3: Meveretto Malikune, a black and white cat whom I took the liberty of making once. He was an old sona used back then, back when my interest was high in Fast and Furious, (which I still love!) His first name, Meveretto, (similar to Toretto), was inspired by that, and he was supposed to be the feline drifter and whatnot. Eventually, it was Kyosiko who became that.

4: Javelin was a bunny I had made based off of the animated Newgrounds animation _Bunnykill, _something I binge watched even when I finished it all. All in all, the creator eventually stopped making more, but Javelin lived on in memory, since the main character, (and a boatload of others), died in the animation. I made Javelin to be a red bunny with piercing yellow eyes, which applied for a good amount of time. He'll eventually undergo a re-design at some point.

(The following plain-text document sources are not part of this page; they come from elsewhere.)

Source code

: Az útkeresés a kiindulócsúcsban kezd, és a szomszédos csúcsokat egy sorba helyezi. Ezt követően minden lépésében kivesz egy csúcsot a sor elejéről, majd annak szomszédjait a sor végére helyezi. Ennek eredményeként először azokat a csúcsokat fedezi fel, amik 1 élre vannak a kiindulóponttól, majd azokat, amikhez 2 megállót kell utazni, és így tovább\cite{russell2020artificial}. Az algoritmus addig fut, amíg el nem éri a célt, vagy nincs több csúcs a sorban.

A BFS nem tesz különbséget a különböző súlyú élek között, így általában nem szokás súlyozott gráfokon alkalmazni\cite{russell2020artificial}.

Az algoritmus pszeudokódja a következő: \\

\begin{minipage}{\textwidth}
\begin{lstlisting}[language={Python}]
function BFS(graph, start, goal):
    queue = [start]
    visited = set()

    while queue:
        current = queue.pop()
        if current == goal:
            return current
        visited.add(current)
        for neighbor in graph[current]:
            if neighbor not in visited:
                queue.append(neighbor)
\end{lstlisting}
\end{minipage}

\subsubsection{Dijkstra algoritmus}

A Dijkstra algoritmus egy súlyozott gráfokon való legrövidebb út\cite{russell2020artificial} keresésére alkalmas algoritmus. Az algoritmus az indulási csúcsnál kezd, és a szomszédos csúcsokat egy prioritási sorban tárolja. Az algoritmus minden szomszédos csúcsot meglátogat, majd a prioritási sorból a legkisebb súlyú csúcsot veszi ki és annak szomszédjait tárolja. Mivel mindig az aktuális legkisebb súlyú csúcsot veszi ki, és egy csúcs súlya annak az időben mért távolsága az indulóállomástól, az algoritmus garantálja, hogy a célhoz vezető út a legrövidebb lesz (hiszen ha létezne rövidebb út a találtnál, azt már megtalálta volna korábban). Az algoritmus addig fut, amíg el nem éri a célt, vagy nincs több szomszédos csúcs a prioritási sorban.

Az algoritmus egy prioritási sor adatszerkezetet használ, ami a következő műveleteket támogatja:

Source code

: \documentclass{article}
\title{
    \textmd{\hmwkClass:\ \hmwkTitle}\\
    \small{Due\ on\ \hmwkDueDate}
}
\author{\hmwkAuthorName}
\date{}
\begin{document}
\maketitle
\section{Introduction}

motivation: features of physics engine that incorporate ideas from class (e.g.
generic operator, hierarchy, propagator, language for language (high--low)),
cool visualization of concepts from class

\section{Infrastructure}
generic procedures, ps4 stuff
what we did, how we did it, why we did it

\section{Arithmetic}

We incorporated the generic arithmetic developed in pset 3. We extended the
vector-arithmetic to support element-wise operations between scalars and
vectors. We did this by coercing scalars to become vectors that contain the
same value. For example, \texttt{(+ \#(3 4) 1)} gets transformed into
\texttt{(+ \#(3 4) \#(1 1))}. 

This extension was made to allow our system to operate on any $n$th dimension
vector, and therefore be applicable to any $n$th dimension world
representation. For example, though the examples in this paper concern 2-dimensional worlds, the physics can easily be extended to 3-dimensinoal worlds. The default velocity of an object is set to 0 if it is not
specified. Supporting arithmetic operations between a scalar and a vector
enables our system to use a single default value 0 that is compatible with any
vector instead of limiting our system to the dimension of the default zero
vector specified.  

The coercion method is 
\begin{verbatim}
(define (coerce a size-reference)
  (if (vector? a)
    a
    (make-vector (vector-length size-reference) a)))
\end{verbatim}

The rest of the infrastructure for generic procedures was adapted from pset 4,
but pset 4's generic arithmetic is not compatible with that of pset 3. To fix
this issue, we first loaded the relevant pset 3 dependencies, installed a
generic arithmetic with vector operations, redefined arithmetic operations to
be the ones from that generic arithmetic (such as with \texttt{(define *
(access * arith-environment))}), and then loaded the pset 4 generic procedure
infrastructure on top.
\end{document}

And there you have it! All my old characters! (Not really, but you get the idea)


----------



## Kharne (Oct 26, 2020)

Jeanvoux the 3 Foot Fox said:


> My old sona happened to be.....phew, quite a lot really! I had to count.....142 of them....but to spare you the long, LONG list, I'll only name four.
> 
> 1: Vioko Moonlight, an old sona with the generic colors of black and red. I still use him, though he isn't a main. He was a uniquw Bloodfox species.
> 
> ...


Wow that's a lot! Good on you for counting, sure that took a while


----------



## pascalthepommie (Oct 26, 2020)

My first sona was a Hyena, I actually selected him because friends said I reminded them of one but it never felt completely right. He was kind masc and a bit too...fierce and manic. 
It wasn't until I started going to furry dances, I love to dance, that I felt the need for something a bit more soft and friendly. My absolute neeeed for a bouncy tail led me towards a Pomeranian. After the first time wearing my new custom pommie tail and ears I knew it was the perfect fit. Pascal is far more like me than my last sona was  I still have a special place in my heart for my yeen but my pommie is me.


----------



## Borophagus Metropolis (Oct 26, 2020)

Always been some kind of woof


----------



## Monosuki the Aurian (Oct 26, 2020)

Kharne said:


> Wow that's a lot! Good on you for counting, sure that took a while


Indeed it was! *Exhausted meow* But it was worth it in the fullest!


----------



## Zehlua (Oct 27, 2020)

Zumbaiiah the Thunder Dragon. He was black with grey stripes, yellow eyes, and brown leathery wings. Could see sound and spit lightning and roar like thunder. Had knives and spikes on his head, elbows, and feet. Sabre toothed as well. Big, cool guy. Guardian of a magic rainforest.


----------



## Raever (Oct 28, 2020)

I don't know if I can call her a Fursona per say, but she was an animal roleplay character I wrote on an old Wolf RP forum back in the day. It was on that same forum that a member of the community introduced me to FA (side note: That was the only member I knew who was a Furry over just a writer swept up in books like Warriors). 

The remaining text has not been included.